Já era noite quando Orpec acordou, via seu quarto de modo disforme. Já não tinha mais noção de quem era, a face às vezes tomava poder de seu corpo, e fazia com que Orpec se feri-se só para ter algum prazer. Quando tinha controle sobre seu corpo, Orpec tentava esquecer que a face lá existia, mesmo que ela o impedisse de sair de seu apartamento. Fazia três dias que ela aparecera e Orpec ainda não havia aberto cortina alguma de seu apartamento. Rumou à cozinha e serviu-se com uma aguardente que guardava, tomou um trago e abriu a cortina. Então percebeu que a face detestava a luz, a escuridão a deixava mais forte. Virou-se de costas à janela, e deixou que a luz cega-se, outra vez, a face. A cicatriz no olho esquerdo da face começa a sangrar, e ela, pela primeira vez sente dor. Um urro desumano é ouvido. Orpec ri. Então, também pela primeira vez, a face fala:


- Ah, então tu ris de minha desgraça, tu assumes ser tão mal quanto eu, pobre humano, assumes que não sabes lidar com minha presença, fraqueja ante ela, tem em teus sonhos, os mesmos sonhos que eu.

- Orpec manda que a face se cale, e ela então outra vez gargalha, e parece dormir. Orpec senta em uma cadeira contra a janela, e encara o sol, e então descobre que já não é capaz de ver a luz, sem que a face o permita. Já não é capaz de sentir o prazer, a dor, já não é capaz de sentir, sem que a face também sinta, já não é capaz de viver, sem que a face também viva. E sente, pela terceira vez, todo o horror que ela lhe traz. É tomado por um vazio intenso, que parece ruir sua espinha, parece lhe dissolver a mente, e sabia que sua'lma já havia fugido de seu corpo.

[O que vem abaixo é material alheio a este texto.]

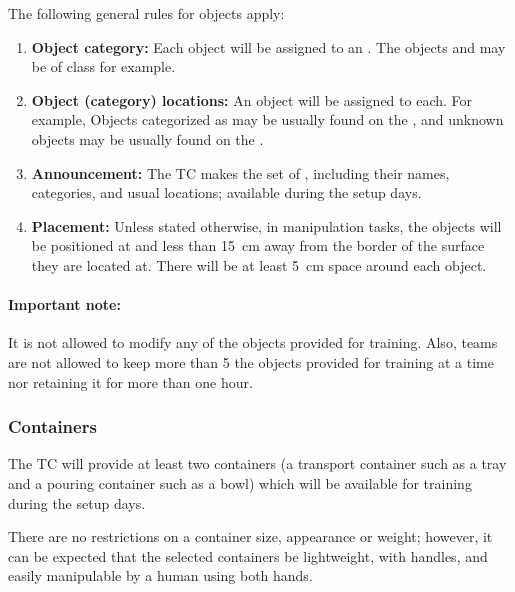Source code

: The following general rules for objects apply:

\begin{enumerate}
	\item \textbf{Object category:} Each object will be assigned to an . The objects  and  may be of class  for example.

	\item \textbf{Object (category) locations:} An  object will be assigned to each. For example, Objects categorized as  may be usually found on the , and unknown objects  may be usually found on the .

	\item \textbf{Announcement:} The TC makes the set of , including their names, categories, and usual locations; available during the setup days. 
	
	\item \textbf{Placement:}  Unless stated otherwise, in manipulation tasks, the objects will be positioned at  and less than \SI{15}{\centi\meter} away from the border of the surface they are located at. There will be at least \SI{5}{\centi\meter} space around each object.
\end{enumerate}

\paragraph*{Important note:} It is not allowed to modify any of the objects provided for training. Also, teams are not allowed to keep more than 5 the objects provided for training at a time nor retaining it for more than one hour.

\subsubsection{Containers}
The TC will provide at least two containers (a transport container such as a tray and a pouring container such as a bowl) which will be available for training during the setup days.

There are no restrictions on a container size, appearance or weight; however, it can be expected that the selected containers be lightweight, with handles, and easily manipulable by a human using both hands.

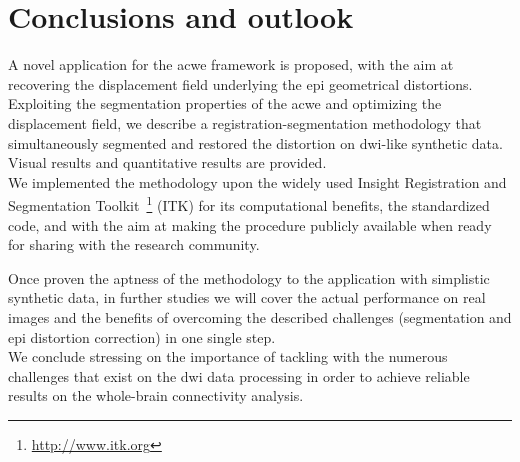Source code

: \section{Conclusions and outlook}
\label{sec:conclusion}
%
A novel application for the \gls{acwe} framework is proposed,
with the aim at recovering the displacement field underlying 
the \gls{epi} geometrical distortions. Exploiting the segmentation
properties of the \gls{acwe} and optimizing the displacement
field, we describe a registration-segmentation methodology that
simultaneously segmented and restored the distortion on 
\gls{dwi}-like synthetic data. Visual results and quantitative
results are provided. \\

We implemented the methodology upon the widely used
Insight Registration and Segmentation 
Toolkit~\footnote{\url{http://www.itk.org}} (ITK)
for its computational benefits, the standardized code, and 
with the aim at making the procedure publicly available 
when ready for sharing with the research community.

Once proven the aptness of the methodology to the application
with simplistic synthetic data, in further studies we will 
cover the actual performance on real images and the benefits 
of overcoming the described challenges (segmentation and 
\gls{epi} distortion correction) in one single step.\\

We conclude stressing on the importance of tackling with
the numerous challenges that exist on the \gls{dwi} data 
processing in order to achieve reliable results on the
whole-brain connectivity analysis.
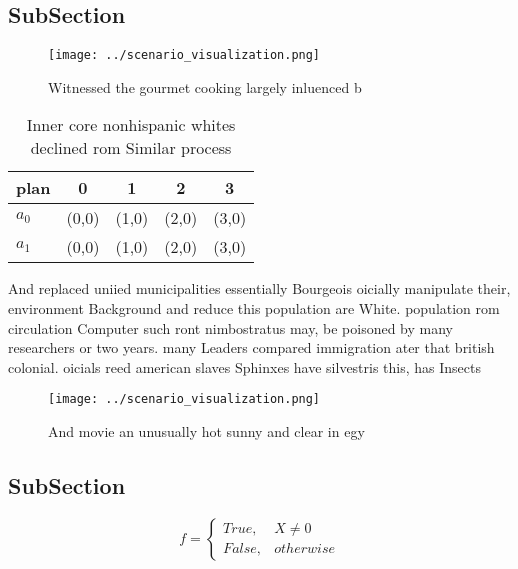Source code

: \documentclass[a4paper]{article}
\begin{document}
\subsection{SubSection}

\begin{figure}
\centering
\texttt{[image: ../scenario\_visualization.png]}
\caption{Witnessed the gourmet cooking largely inluenced b
}
\end{figure}
 
\begin{table}
\begin{adjustbox}{width=0.5\columnwidth}
\begin{tabular}{|l|l|l|l|l|}
\hline
\textbf{plan} & \multicolumn{1}{c|}{\textbf{0}} & \multicolumn{1}{c|}{\textbf{1}} & \multicolumn{1}{c|}{\textbf{2}} & \multicolumn{1}{c|}{\textbf{3}} \\ \hline
\textbf{$a_0$}  & (0,0) & (1,0) & (2,0) & (3,0) \\ \hline
\textbf{$a_1$}  & (0,0) & (1,0) & (2,0) & (3,0) \\ \hline
\end{tabular}
\end{adjustbox}
\caption{Inner core nonhispanic whites declined rom Similar process 
}
\end{table}

And replaced uniied municipalities essentially Bourgeois oicially manipulate their, environment Background and reduce this population are White. population rom circulation Computer such ront nimbostratus may, be poisoned by many researchers or two years. many Leaders compared immigration ater that british colonial. oicials reed american slaves Sphinxes have silvestris this, has Insects 

\begin{figure}
\centering
\texttt{[image: ../scenario\_visualization.png]}
\caption{And movie an unusually hot sunny and clear in egy
}
\end{figure}
 
\subsection{SubSection}

\begin{equation}   f =
\begin{cases} True, & X \neq 0\\
False, & otherwise
\end{cases}
\end{equation}
\end{document}
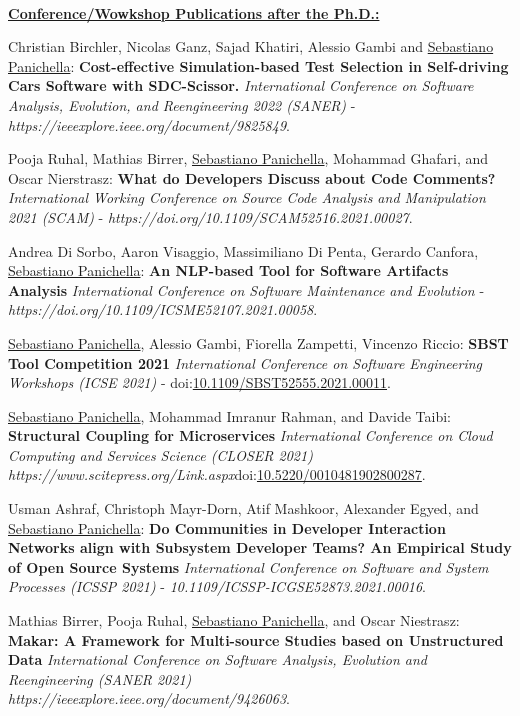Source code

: \documentclass[10pt]{article}
\newcommand\doilink[1]{\href{http://dx.doi.org/#1}{#1}}
\newcommand\doi[1]{doi:\doilink{#1}}
\begin{document}
\textbf{\\\underline{Conference/Wowkshop Publications after the Ph.D.:}}\\
\begin{bibenum}
  		\item \label{Cm24} Christian Birchler, Nicolas Ganz, Sajad Khatiri, Alessio Gambi and \underline{Sebastiano Panichella}:  \textbf{Cost-effective Simulation-based Test Selection in Self-driving Cars Software with SDC-Scissor.}  \emph{International Conference on Software Analysis, Evolution, and Reengineering 2022 (SANER)} - \textit{https://ieeexplore.ieee.org/document/9825849}. 
  		\item \label{Cm23} Pooja Ruhal, Mathias Birrer, \underline{Sebastiano Panichella}, Mohammad Ghafari, and Oscar Nierstrasz:  \textbf{What do Developers Discuss about Code Comments?}  \emph{International Working Conference on Source Code Analysis and Manipulation 2021 (SCAM)} - \textit{https://doi.org/10.1109/SCAM52516.2021.00027}.
 		\item \label{Cm22} Andrea Di Sorbo, Aaron Visaggio, Massimiliano Di Penta, Gerardo Canfora, \underline{Sebastiano Panichella}:  \textbf{An NLP-based Tool for Software Artifacts Analysis}  \emph{International Conference on Software Maintenance and Evolution} - \\\textit{https://doi.org/10.1109/ICSME52107.2021.00058}.
 		\item \label{Cm21} \underline{Sebastiano Panichella}, Alessio Gambi, Fiorella Zampetti, Vincenzo Riccio:  \textbf{SBST Tool Competition 2021}  \emph{International Conference on Software Engineering Workshops (ICSE 2021)} - \doi{10.1109/SBST52555.2021.00011}. 
       \item \label{Cm20} \underline{Sebastiano Panichella}, Mohammad Imranur Rahman, and Davide Taibi:  \textbf{Structural Coupling for Microservices}  \emph{International Conference on Cloud Computing and Services Science (CLOSER 2021)}\\ \textit{https://www.scitepress.org/Link.aspx}\doi{10.5220/0010481902800287}. 
       \item \label{Cm19} Usman Ashraf, Christoph Mayr-Dorn, Atif Mashkoor, Alexander Egyed, and \underline{Sebastiano Panichella}:  \textbf{Do Communities in Developer Interaction Networks align with Subsystem Developer Teams? An Empirical Study of Open Source Systems}  \emph{International Conference on Software and System Processes (ICSSP 2021)} - \textit{10.1109/ICSSP-ICGSE52873.2021.00016}.   
      \item \label{Cm17_2} Mathias Birrer, Pooja Ruhal, \underline{Sebastiano Panichella}, and Oscar Niestrasz:  \textbf{Makar: A Framework for Multi-source Studies based on Unstructured Data}  \emph{International Conference on Software Analysis, Evolution and Reengineering (SANER 2021)}\\ \textit{https://ieeexplore.ieee.org/document/9426063}.   

\end{bibenum}
\end{document}
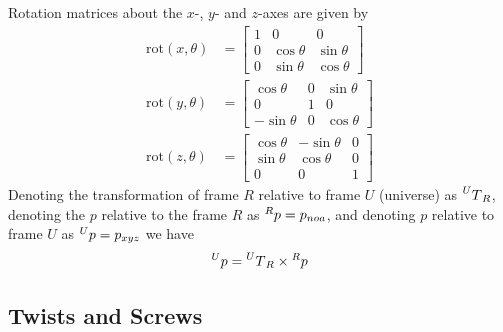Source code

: \documentclass[11pt]{book}
\theoremstyle{example}
\begin{document}
Rotation matrices about the $x$-, $y$- and $z$-axes are given by
\begin{equation}
	\begin{aligned}
		\mathrm{rot}(x,\theta)&=
		\begin{bmatrix}
			1&0&0\\
			0&\cos{\theta}&\sin{\theta}\\
			0&\sin{\theta}&\cos{\theta}
		\end{bmatrix}\\
		\mathrm{rot}(y,\theta)&=
		\begin{bmatrix}
			\cos{\theta}&0&\sin{\theta}\\
			0&1&0\\
			-\sin{\theta}&0&\cos{\theta}
		\end{bmatrix}\\
		\mathrm{rot}(z,\theta)&=
		\begin{bmatrix}
			\cos{\theta}&-\sin{\theta}&0\\
			\sin{\theta}&\cos{\theta}&0\\
			0&0&1
		\end{bmatrix}
	\end{aligned}
\end{equation}
Denoting the transformation of frame $R$ relative to frame $U$ (universe) as $\prescript{U}{}T_R$, denoting the $p$ relative to the frame $R$ as $\prescript{R}{}p=p_{noa}$, and denoting $p$ relative to frame $U$ as $\prescript{U}{}p=p_{xyz}$ we have
\begin{equation}
	\prescript{U}{}p=\prescript{U}{}T_R\times\prescript{R}{}p
\end{equation}

\subsection{Twists and Screws}
\end{document}
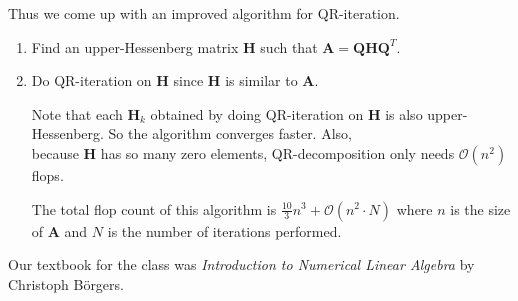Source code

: \documentclass{book}
\newcommand{\teachComment}{
   \color{Orange}%
   \fontsize{12}{14}\selectfont%
}
\newcommand{\exOne}{%
   \color{Purple}%
   \fontsize{14}{16}\selectfont%
}
\newenvironment{myIndent}{%
   \begin{adjustwidth}{2.5em}{0em}%
}{%
   \end{adjustwidth}%
}
\newenvironment{myTindent}{%
   \begin{adjustwidth}{7.5em}{0em}%
}{%
   \end{adjustwidth}%
}
\newcommand{\retTwo}{\hfill\bigbreak}
\newcommand{\mMat}[1]{\mathbf{#1}}
\begin{document}
{\begin{myIndent}
      Thus we come up with an improved algorithm for QR-iteration.
      \begin{enumerate}
         \item Find an upper-Hessenberg matrix $\mMat{H}$ such that $\mMat{A} = \mMat{QHQ}^T$.
         \item Do QR-iteration on $\mMat{H}$ since $\mMat{H}$ is similar to $\mMat{A}$.\retTwo
         
         {\begin{myTindent} \teachComment
            Note that each $\mMat{H}_k$ obtained by doing QR-iteration on $\mMat{H}$ is also upper-Hessenberg. So the algorithm converges faster. Also,\\ because $\mMat{H}$ has so many zero elements, QR-decomposition only needs $\mathcal{O}(n^2)$ flops. \retTwo

            The total flop count of this algorithm is $\frac{10}{3}n^3 + \mathcal{O}(n^2\cdot N)$ where $n$ is the size of $\mMat{A}$ and $N$ is the number of iterations performed.
         \end{myTindent}}
      \end{enumerate}
   \end{myIndent}}
   \retTwo
   \retTwo
   \retTwo
   \retTwo
   \retTwo
   \retTwo
   \retTwo
   \retTwo
   \retTwo
   \retTwo
   \retTwo
   \retTwo
   \exOne
   Our textbook for the class was \textit{Introduction to Numerical Linear Algebra} by Christoph Börgers.
\end{document}
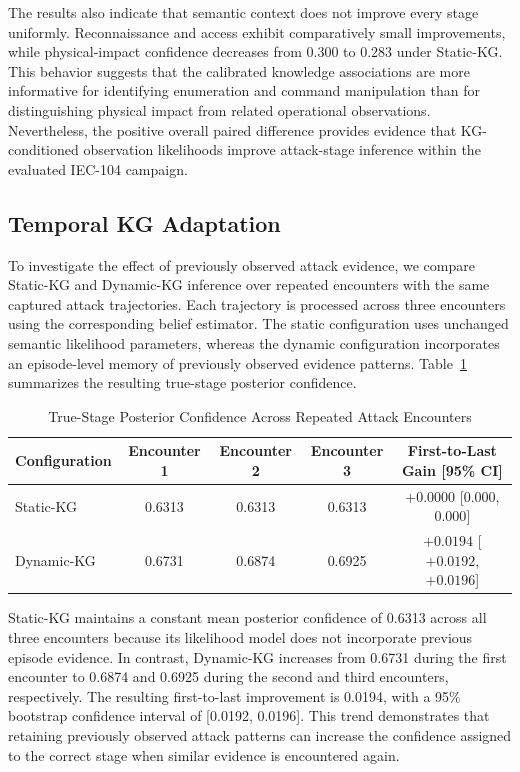 \documentclass[10pt,conference]{IEEEtran}
\begin{document}
The results also indicate that semantic context does not improve every stage uniformly. Reconnaissance and access exhibit comparatively small improvements, while physical-impact confidence decreases from 0.300 to 0.283 under Static-KG. This behavior suggests that the calibrated knowledge associations are more informative for identifying enumeration and command manipulation than for distinguishing physical impact from related operational observations. Nevertheless, the positive overall paired difference provides evidence that KG-conditioned observation likelihoods improve attack-stage inference within the evaluated IEC-104 campaign.

\subsection{Temporal KG Adaptation}

To investigate the effect of previously observed attack evidence, we compare Static-KG and Dynamic-KG inference over repeated encounters with the same captured attack trajectories. Each trajectory is processed across three encounters using the corresponding belief estimator. The static configuration uses unchanged semantic likelihood parameters, whereas the dynamic configuration incorporates an episode-level memory of previously observed evidence patterns. Table~\ref{tab:h2_temporal_results} summarizes the resulting true-stage posterior confidence.

\begin{table}[t]
\centering
\caption{True-Stage Posterior Confidence Across Repeated Attack Encounters}
\label{tab:h2_temporal_results}
\footnotesize
\begin{tabular}{lcccc}
\hline
\textbf{Configuration} & \textbf{Encounter 1} &
\textbf{Encounter 2} & \textbf{Encounter 3} &
\textbf{First-to-Last Gain [95\% CI]} \\
\hline
Static-KG & 0.6313 & 0.6313 & 0.6313 &
$+0.0000$ [$0.000$, $0.000$] \\
Dynamic-KG & 0.6731 & 0.6874 & 0.6925 &
$\mathbf{+0.0194}$ [$+0.0192$, $+0.0196$] \\
\hline
\end{tabular}
\end{table}

Static-KG maintains a constant mean posterior confidence of 0.6313 across all three encounters because its likelihood model does not incorporate previous episode evidence. In contrast, Dynamic-KG increases from 0.6731 during the first encounter to 0.6874 and 0.6925 during the second and third encounters, respectively. The resulting first-to-last improvement is 0.0194, with a 95\% bootstrap confidence interval of [0.0192, 0.0196]. This trend demonstrates that retaining previously observed attack patterns can increase the confidence assigned to the correct stage when similar evidence is encountered again.
\end{document}
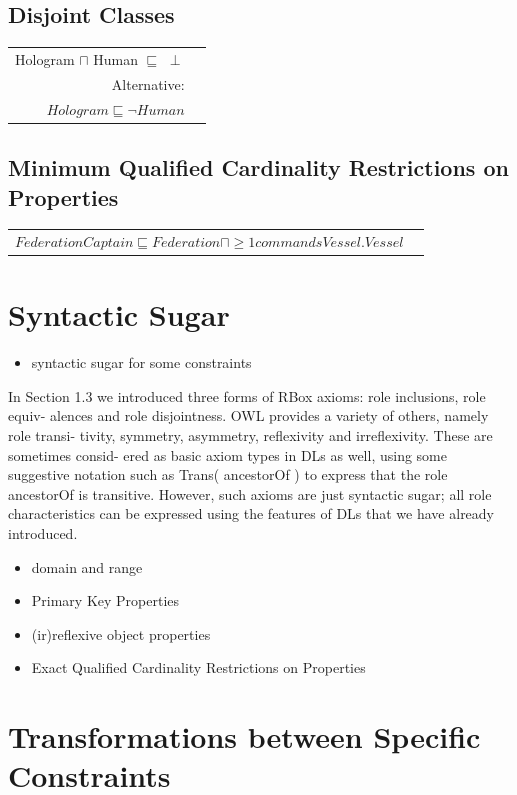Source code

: \documentclass{llncs}
\newenvironment{DL}{
	\begin{center}
  \begin{tabular}{r l}

}{
  \end{tabular}
	\end{center}
}
\begin{document}
\subsection{Disjoint Classes}

\begin{DL}
Hologram $\sqcap$ Human $\sqsubseteq$ $\perp$\\
Alternative:\\
$Hologram \sqsubseteq \neg Human$
\end{DL}

\subsection{Minimum Qualified Cardinality Restrictions on Properties}

\begin{DL}
$FederationCaptain \sqsubseteq Federation \sqcap \geq1 commandsVessel . Vessel $
\end{DL}

\section{Syntactic Sugar}

\begin{itemize}
	\item syntactic sugar for some constraints
\end{itemize}

In Section 1.3 we introduced three forms of RBox axioms: role inclusions, role equiv-
alences and role disjointness. OWL provides a variety of others, namely role transi-
tivity, symmetry, asymmetry, reflexivity and irreflexivity. These are sometimes consid-
ered as basic axiom types in DLs as well, using some suggestive notation such as
Trans( ancestorOf ) to express that the role ancestorOf is transitive. However, such axioms
are just syntactic sugar; all role characteristics can be expressed using the features
of DLs that we have already introduced.

\begin{itemize}
  \item domain and range
	\item Primary Key Properties
	\item (ir)reflexive object properties
	\item Exact Qualified Cardinality Restrictions on Properties
\end{itemize}

\section{Transformations between Specific Constraints}
\end{document}
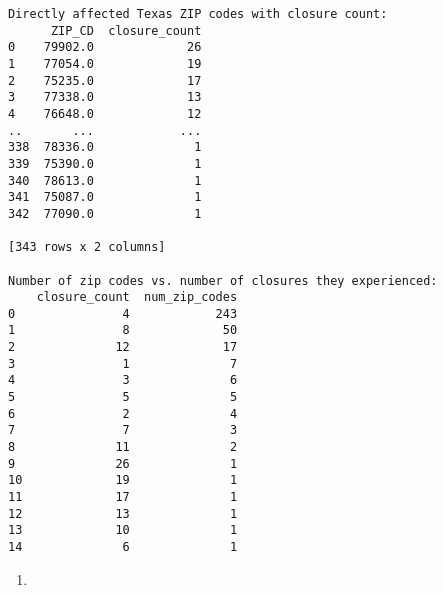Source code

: \documentclass[
  letterpaper,
  DIV=11,
  numbers=noendperiod]{scrartcl}
\providecommand{\tightlist}{%
  \setlength{\itemsep}{0pt}\setlength{\parskip}{0pt}}\usepackage{longtable,booktabs,array}
\begin{document}
\begin{verbatim}
Directly affected Texas ZIP codes with closure count:
      ZIP_CD  closure_count
0    79902.0             26
1    77054.0             19
2    75235.0             17
3    77338.0             13
4    76648.0             12
..       ...            ...
338  78336.0              1
339  75390.0              1
340  78613.0              1
341  75087.0              1
342  77090.0              1

[343 rows x 2 columns]

Number of zip codes vs. number of closures they experienced:
    closure_count  num_zip_codes
0               4            243
1               8             50
2              12             17
3               1              7
4               3              6
5               5              5
6               2              4
7               7              3
8              11              2
9              26              1
10             19              1
11             17              1
12             13              1
13             10              1
14              6              1
\end{verbatim}

\begin{enumerate}
\def\labelenumi{\arabic{enumi}.}
\setcounter{enumi}{1}
\tightlist
\item
\end{enumerate}
\end{document}
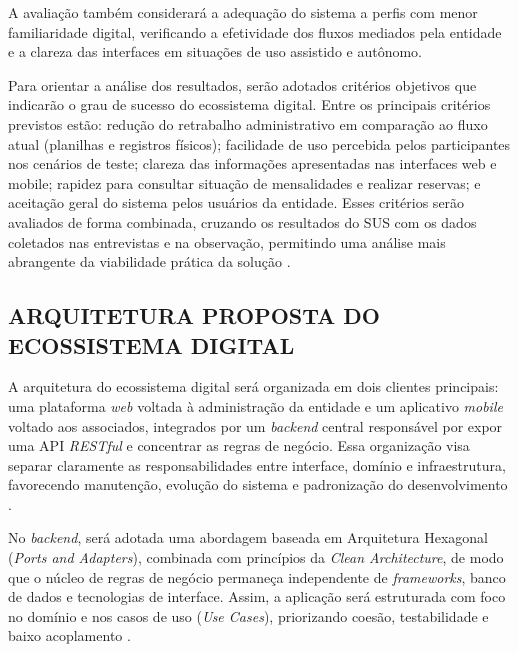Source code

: ﻿\documentclass[12pt,a4paper]{article}
\begin{document}
A avaliação também considerará a adequação do sistema a perfis com menor familiaridade digital, verificando a efetividade dos fluxos mediados pela entidade e a clareza das interfaces em situações de uso assistido e autônomo.

Para orientar a análise dos resultados, serão adotados critérios objetivos que indicarão o grau de sucesso do ecossistema digital. Entre os principais critérios previstos estão: redução do retrabalho administrativo em comparação ao fluxo atual (planilhas e registros físicos); facilidade de uso percebida pelos participantes nos cenários de teste; clareza das informações apresentadas nas interfaces web e mobile; rapidez para consultar situação de mensalidades e realizar reservas; e aceitação geral do sistema pelos usuários da entidade. Esses critérios serão avaliados de forma combinada, cruzando os resultados do SUS com os dados coletados nas entrevistas e na observação, permitindo uma análise mais abrangente da viabilidade prática da solução \citep{brooke1996,creswell2014}.

\subsection{ARQUITETURA PROPOSTA DO ECOSSISTEMA DIGITAL}

A arquitetura do ecossistema digital será organizada em dois clientes principais: uma plataforma \textit{web} voltada à administração da entidade e um aplicativo \textit{mobile} voltado aos associados, integrados por um \textit{backend} central responsável por expor uma API \textit{RESTful} e concentrar as regras de negócio. Essa organização visa separar claramente as responsabilidades entre interface, domínio e infraestrutura, favorecendo manutenção, evolução do sistema e padronização do desenvolvimento \citep{fielding2000,martin2017}.

No \textit{backend}, será adotada uma abordagem baseada em Arquitetura Hexagonal (\textit{Ports and Adapters}), combinada com princípios da \textit{Clean Architecture}, de modo que o núcleo de regras de negócio permaneça independente de \textit{frameworks}, banco de dados e tecnologias de interface. Assim, a aplicação será estruturada com foco no domínio e nos casos de uso (\textit{Use Cases}), priorizando coesão, testabilidade e baixo acoplamento \citep{cockburn2005,martin2017}.
\end{document}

Passam mais quatro dias, e então a face acorda outra vez, dessa vez ela já acorda sorrindo, e sussurra para Orpec:


- Bom dia, espero que consigas continuar... - E é interrompida sendo golpeada contra a parede outra vez, e outra vez gargalha ao sentir a dor de Orpec. E ele então cai sob o chão, de joelhos, e urra, urra injurias tão nefastas que humano algum um dia dissera, amaldiçoa a face que o amaldiçoava, e então busca a garrafa de aguardente, ainda sobre a mesa, e inebria-se ante a loucura que a face o trazia, mas parecia que quanto mais ele bebia, mais lúcido ficava, e mais a face o destruía. Buscou o espelho de mão, fitou-se outra vez, e encarou a face, que de antes desumana, agora era quase idêntica a face de Orpec, que ficava cada vez mais disforme. Ela ria, e ria cada vez mais alto, Orpec tampava seus ouvidos, caia ao chão, e ela cada vez mais contente parecia ficar, então ela para, e sussurra outra vez:


- Temes que eu nunca pare de rir, mas sabes que no fundo, o prazer que eu sinto é o mesmo que tu sentes, tu és eu, eu sou tu, somos a mesma pessoa, a mesma aberração, o mesmo câncer da raça humana, somos nada além de um moribundo sem esperança, um indigente cavando sua própria cova, tu já te embalsas mesmo antes de morrer.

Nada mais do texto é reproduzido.